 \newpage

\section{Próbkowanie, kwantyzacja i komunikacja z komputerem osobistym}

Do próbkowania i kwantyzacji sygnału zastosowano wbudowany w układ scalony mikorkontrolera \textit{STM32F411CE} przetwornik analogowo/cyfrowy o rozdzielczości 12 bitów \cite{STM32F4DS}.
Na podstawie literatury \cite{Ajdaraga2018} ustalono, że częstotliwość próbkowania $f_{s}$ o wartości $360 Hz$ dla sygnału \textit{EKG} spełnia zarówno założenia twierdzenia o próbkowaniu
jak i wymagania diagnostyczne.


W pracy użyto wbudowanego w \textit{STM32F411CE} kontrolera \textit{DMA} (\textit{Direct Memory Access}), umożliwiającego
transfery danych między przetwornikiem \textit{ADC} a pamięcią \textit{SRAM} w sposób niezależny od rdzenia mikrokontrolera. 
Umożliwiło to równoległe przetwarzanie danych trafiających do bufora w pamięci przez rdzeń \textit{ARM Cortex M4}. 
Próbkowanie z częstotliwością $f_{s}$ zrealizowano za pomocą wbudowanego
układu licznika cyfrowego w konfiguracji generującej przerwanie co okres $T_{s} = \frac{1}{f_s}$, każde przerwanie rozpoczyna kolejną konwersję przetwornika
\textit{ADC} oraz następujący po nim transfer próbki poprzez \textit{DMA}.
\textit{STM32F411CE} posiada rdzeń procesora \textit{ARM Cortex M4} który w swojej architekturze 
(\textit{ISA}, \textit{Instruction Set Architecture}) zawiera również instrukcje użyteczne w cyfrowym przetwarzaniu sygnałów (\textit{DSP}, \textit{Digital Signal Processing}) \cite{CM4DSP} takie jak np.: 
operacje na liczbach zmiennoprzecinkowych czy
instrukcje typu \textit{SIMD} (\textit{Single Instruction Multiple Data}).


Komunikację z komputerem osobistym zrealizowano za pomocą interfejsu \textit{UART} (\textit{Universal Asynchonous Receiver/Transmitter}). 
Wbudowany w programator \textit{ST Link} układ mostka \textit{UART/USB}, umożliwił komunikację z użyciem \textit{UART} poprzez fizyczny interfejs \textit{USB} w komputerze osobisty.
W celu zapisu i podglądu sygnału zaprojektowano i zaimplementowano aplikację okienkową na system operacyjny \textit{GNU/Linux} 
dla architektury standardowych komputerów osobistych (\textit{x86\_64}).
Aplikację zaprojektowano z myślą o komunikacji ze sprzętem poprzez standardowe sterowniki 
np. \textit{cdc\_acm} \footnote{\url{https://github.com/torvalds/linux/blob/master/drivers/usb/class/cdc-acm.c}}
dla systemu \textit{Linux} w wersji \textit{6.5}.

▶ [Exercise instructions]: Everything in the listing needs to appear again exactly.

▶ [Solution]:
 \newpage

\section{Próbkowanie, kwantyzacja i komunikacja z komputerem osobistym}

Do próbkowania i kwantyzacji sygnału zastosowano wbudowany w układ scalony mikorkontrolera \textit{STM32F411CE} przetwornik analogowo/cyfrowy o rozdzielczości 12 bitów \cite{STM32F4DS}.
Na podstawie literatury \cite{Ajdaraga2018} ustalono, że częstotliwość próbkowania $f_{s}$ o wartości $360 Hz$ dla sygnału \textit{EKG} spełnia zarówno założenia twierdzenia o próbkowaniu
jak i wymagania diagnostyczne.


W pracy użyto wbudowanego w \textit{STM32F411CE} kontrolera \textit{DMA} (\textit{Direct Memory Access}), umożliwiającego
transfery danych między przetwornikiem \textit{ADC} a pamięcią \textit{SRAM} w sposób niezależny od rdzenia mikrokontrolera. 
Umożliwiło to równoległe przetwarzanie danych trafiających do bufora w pamięci przez rdzeń \textit{ARM Cortex M4}. 
Próbkowanie z częstotliwością $f_{s}$ zrealizowano za pomocą wbudowanego
układu licznika cyfrowego w konfiguracji generującej przerwanie co okres $T_{s} = \frac{1}{f_s}$, każde przerwanie rozpoczyna kolejną konwersję przetwornika
\textit{ADC} oraz następujący po nim transfer próbki poprzez \textit{DMA}.
\textit{STM32F411CE} posiada rdzeń procesora \textit{ARM Cortex M4} który w swojej architekturze 
(\textit{ISA}, \textit{Instruction Set Architecture}) zawiera również instrukcje użyteczne w cyfrowym przetwarzaniu sygnałów (\textit{DSP}, \textit{Digital Signal Processing}) \cite{CM4DSP} takie jak np.: 
operacje na liczbach zmiennoprzecinkowych czy
instrukcje typu \textit{SIMD} (\textit{Single Instruction Multiple Data}).


Komunikację z komputerem osobistym zrealizowano za pomocą interfejsu \textit{UART} (\textit{Universal Asynchonous Receiver/Transmitter}). 
Wbudowany w programator \textit{ST Link} układ mostka \textit{UART/USB}, umożliwił komunikację z użyciem \textit{UART} poprzez fizyczny interfejs \textit{USB} w komputerze osobisty.
W celu zapisu i podglądu sygnału zaprojektowano i zaimplementowano aplikację okienkową na system operacyjny \textit{GNU/Linux} 
dla architektury standardowych komputerów osobistych (\textit{x86\_64}).
Aplikację zaprojektowano z myślą o komunikacji ze sprzętem poprzez standardowe sterowniki 
np. \textit{cdc\_acm} \footnote{\url{https://github.com/torvalds/linux/blob/master/drivers/usb/class/cdc-acm.c}}
dla systemu \textit{Linux} w wersji \textit{6.5}.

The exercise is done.